What the task asks
Which lines of the data contain the string "slavny"? Copy every one of them.

»»

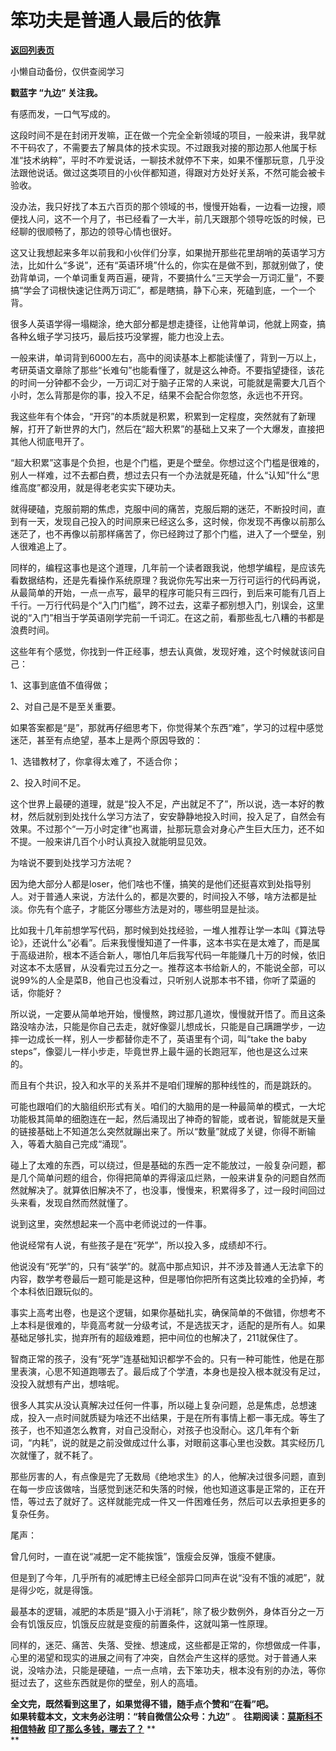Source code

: # 笨功夫是普通人最后的依靠

[**返回列表页**](/gzh/九边)

小懒自动备份，仅供查阅学习

******戳蓝字 **“九边”** 关注我。******

有感而发，一口气写成的。

这段时间不是在封闭开发嘛，正在做一个完全全新领域的项目，一般来讲，我早就不干码农了，不需要去了解具体的技术实现。不过跟我对接的那边那人他属于标准“技术纳粹”，平时不咋爱说话，一聊技术就停不下来，如果不懂那玩意，几乎没法跟他说话。做过这类项目的小伙伴都知道，得跟对方处好关系，不然可能会被卡验收。

没办法，我只好找了本五六百页的那个领域的书，慢慢开始看，一边看一边搜，顺便找人问，这不一个月了，书已经看了一大半，前几天跟那个领导吃饭的时候，已经聊的很顺畅了，那边的领导心情也很好。

这又让我想起来多年以前我和小伙伴们分享，如果抛开那些花里胡哨的英语学习方法，比如什么“多说”，还有“英语环境”什么的，你实在是做不到，那就别做了，使劲背单词，一个单词重复两百遍，硬背，不要搞什么“三天学会一万词汇量”，不要搞“学会了词根快速记住两万词汇”，都是瞎搞，静下心来，死磕到底，一个一个背。

很多人英语学得一塌糊涂，绝大部分都是想走捷径，让他背单词，他就上网查，搞各种幺蛾子学习技巧，最后技巧没掌握，能力也没上去。

一般来讲，单词背到6000左右，高中的阅读基本上都能读懂了，背到一万以上，考研英语文章除了那些“长难句”也能看懂了，就是这么神奇。不要指望捷径，该花的时间一分钟都不会少，一万词汇对于脑子正常的人来说，可能就是需要大几百个小时，怎么背那是你的事，投入不足，结果不会配合你忽悠，永远也不开窍。

我这些年有个体会，“开窍”的本质就是积累，积累到一定程度，突然就有了新理解，打开了新世界的大门，然后在“超大积累”的基础上又来了一个大爆发，直接把其他人彻底甩开了。

“超大积累”这事是个负担，也是个门槛，更是个壁垒。你想过这个门槛是很难的，别人一样难，过不去都白费，想过去只有一个办法就是死磕，什么“认知”什么“思维高度”都没用，就是得老老实实下硬功夫。

就得硬磕，克服前期的焦虑，克服中间的痛苦，克服后期的迷茫，不断投时间，直到有一天，发现自己投入的时间原来已经这么多，这时候，你发现不再像以前那么迷茫了，也不再像以前那样痛苦了，你已经跨过了那个门槛，进入了一个壁垒，别人很难追上了。

同样的，编程这事也是这个道理，几年前一个读者跟我说，他想学编程，是应该先看数据结构，还是先看操作系统原理？我说你先写出来一万行可运行的代码再说，从最简单的开始，一点一点写，最早的程序可能只有三四行，到后来可能有几百上千行。一万行代码是个“入门门槛”，跨不过去，这辈子都别想入门，别误会，这里说的“入门”相当于学英语刚学完前一千词汇。在这之前，看那些乱七八糟的书都是浪费时间。

这些年有个感觉，你找到一件正经事，想去认真做，发现好难，这个时候就该问自己：

1、这事到底值不值得做；

2、对自己是不是至关重要。

如果答案都是“是”，那就再仔细思考下，你觉得某个东西“难”，学习的过程中感觉迷茫，甚至有点绝望，基本上是两个原因导致的：

1、选错教材了，你拿得太难了，不适合你；

2、投入时间不足。

这个世界上最硬的道理，就是“投入不足，产出就足不了”，所以说，选一本好的教材，然后就别到处找什么学习方法了，安安静静地投入时间，投入足了，自然会有效果。不过那个“一万小时定律”也离谱，扯那玩意会对身心产生巨大压力，还不如不提。一般来讲几百个小时认真投入就能明显见效。

为啥说不要到处找学习方法呢？

因为绝大部分人都是loser，他们啥也不懂，搞笑的是他们还挺喜欢到处指导别人。对于普通人来说，方法什么的，都是次要的，时间投入不够，啥方法都是扯淡。你先有个底子，才能区分哪些方法是对的，哪些明显是扯淡。

比如我十几年前想学写代码，那时候到处找经验，一堆人推荐让学一本叫《算法导论》，还说什么“必看”。后来我慢慢知道了一件事，这本书实在是太难了，而是属于高级进阶，根本不适合新人，哪怕几年后我写代码一年能赚几十万的时候，依旧对这本不太感冒，从没看完过五分之一。推荐这本书给新人的，不能说全部，可以说99%的人全是菜B，他自己也没看过，只听别人说那本书不错，你听了菜逼的话，你能好？

所以说，一定要从简单地开始，慢慢熬，跨过那几道坎，慢慢就开悟了。而且这条路没啥办法，只能是你自己去走，就好像婴儿想成长，只能是自己蹒跚学步，一边摔一边成长一样，别人一步都替你走不了，英语里有个词，叫“take
the baby steps”，像婴儿一样小步走，毕竟世界上最牛逼的长跑冠军，他也是这么过来的。

而且有个共识，投入和水平的关系并不是咱们理解的那种线性的，而是跳跃的。

可能也跟咱们的大脑组织形式有关。咱们的大脑用的是一种最简单的模式，一大坨功能极其简单的细胞连在一起，然后涌现出了神奇的智能，或者说，智能就是天量的链接基础上不知道怎么突然就蹦出来了。所以“数量”就成了关键，你得不断输入，等着大脑自己完成“涌现”。

碰上了太难的东西，可以绕过，但是基础的东西一定不能放过，一般复杂问题，都是几个简单问题的组合，你得把简单的弄得滚瓜烂熟，一般来讲复杂的问题自然而然就解决了。就算依旧解决不了，也没事，慢慢来，积累得多了，过一段时间回过头来看，发现自然而然就懂了。

说到这里，突然想起来一个高中老师说过的一件事。

他说经常有人说，有些孩子是在“死学”，所以投入多，成绩却不行。

他说没有“死学”的，只有“装学”的。就高中那点知识，并不涉及普通人无法拿下的内容，数学考卷最后一题可能是这种，但是哪怕你把所有这类比较难的全扔掉，考个本科依旧跟玩似的。

事实上高考出卷，也是这个逻辑，如果你基础扎实，确保简单的不做错，你想考不上本科是很难的，毕竟高考就一分级考试，不是选拔天才，适配的是所有人。如果基础足够扎实，抛弃所有的超级难题，把中间位的也解决了，211就保住了。

智商正常的孩子，没有“死学”连基础知识都学不会的。只有一种可能性，他是在那里表演，心思不知道跑哪去了。最后成了个学渣，本身也是投入根本就没有足过，没投入就想有产出，想啥呢。

很多人其实从没认真解决过任何一件事，所以碰上复杂问题，总是焦虑，总想速成，投入一点时间就质疑为啥还不出结果，于是在所有事情上都一事无成。等生了孩子，也不知道怎么教育，对自己没耐心，对孩子也没耐心。这几年有个新词，“内耗”，说的就是之前没做成过什么事，对眼前这事心里也没数。其实经历几次就懂了，就不耗了。

那些厉害的人，有点像是完了无数局《绝地求生》的人，他解决过很多问题，直到在每一步应该做啥，当感觉到迷茫和失落的时候，他也知道这事是正常的，正在开悟，等过去了就好了。这样就能完成一件又一件困难任务，然后可以去承担更多的复杂任务。

尾声：

曾几何时，一直在说“减肥一定不能挨饿”，饿瘦会反弹，饿瘦不健康。

但是到了今年，几乎所有的减肥博主已经全部异口同声在说“没有不饿的减肥”，就是得少吃，就是得饿。

最基本的逻辑，减肥的本质是“摄入小于消耗”，除了极少数例外，身体百分之一万会有饥饿反应，饥饿反应就是变瘦的前置条件，这就叫第一性原理。

同样的，迷茫、痛苦、失落、受挫、想速成，这些都是正常的，你想做成一件事，心里的渴望和现实的进展之间有了冲突，自然会产生这样的感觉。对于普通人来说，没啥办法，只能是硬磕，一点一点啃，去下笨功夫，根本没有别的办法，等你挺过去了，这些东西就是你的壁垒，别人的高墙。

 **全文完，既然看到这里了，如果觉得不错，随手点个赞和“在看”吧。**  
 **如果转载本文，文末务必注明：“转自微信公众号：九边”** 。
**往期阅读：[莫斯科不相信特赦](http://mp.weixin.qq.com/s?__biz=MzUzMjY0NDY4Ng==&mid=2247499964&idx=1&sn=ef0ec01fe447b5485c996856db2c1d69&chksm=fab2969dcdc51f8b7c085c1bd7b7fe92eb8bd1b515cb6c3923b4de53b85f72ce341a6d33cdc1&scene=21#wechat_redirect)**
**[印了那么多钱，哪去了？](http://mp.weixin.qq.com/s?__biz=MzUzMjY0NDY4Ng==&mid=2247499940&idx=1&sn=940d419c9977cedf87f77789198897c0&chksm=fab29685cdc51f93a2fc13194bd0b57a5fe01424d0d983a589b7dd921b3c828258d041185186&scene=21#wechat_redirect)**
**  
**

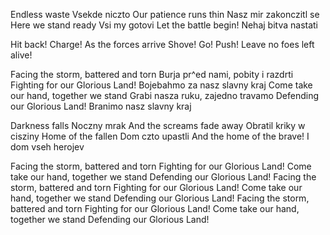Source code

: Endless waste
Vsekde niczto
Our patience runs thin
Nasz mir zakonczitl se
Here we stand ready
Vsi my gotovi
Let the battle begin!
Nehaj bitva nastati

Hit back! Charge!
As the forces arrive
Shove! Go! Push!
Leave no foes left alive!

Facing the storm, battered and torn
Burja pr^ed nami, pobity i razdrti
Fighting for our Glorious Land!
Bojebahmo za nasz slavny kraj
Come take our hand, together we stand
Grabi nasza ruku, zajedno travamo 
Defending our Glorious Land!
Branimo nasz slavny kraj

Darkness falls
Noczny mrak
And the screams fade away
Obratil kriky w cisziny
Home of the fallen
Dom czto upastli
And the home of the brave!
I dom vseh herojev

Facing the storm, battered and torn
Fighting for our Glorious Land!
Come take our hand, together we stand
Defending our Glorious Land!
Facing the storm, battered and torn
Fighting for our Glorious Land!
Come take our hand, together we stand
Defending our Glorious Land!
Facing the storm, battered and torn
Fighting for our Glorious Land!
Come take our hand, together we stand
Defending our Glorious Land!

««

Output
Bojebahmo za nasz slavny kraj
Branimo nasz slavny kraj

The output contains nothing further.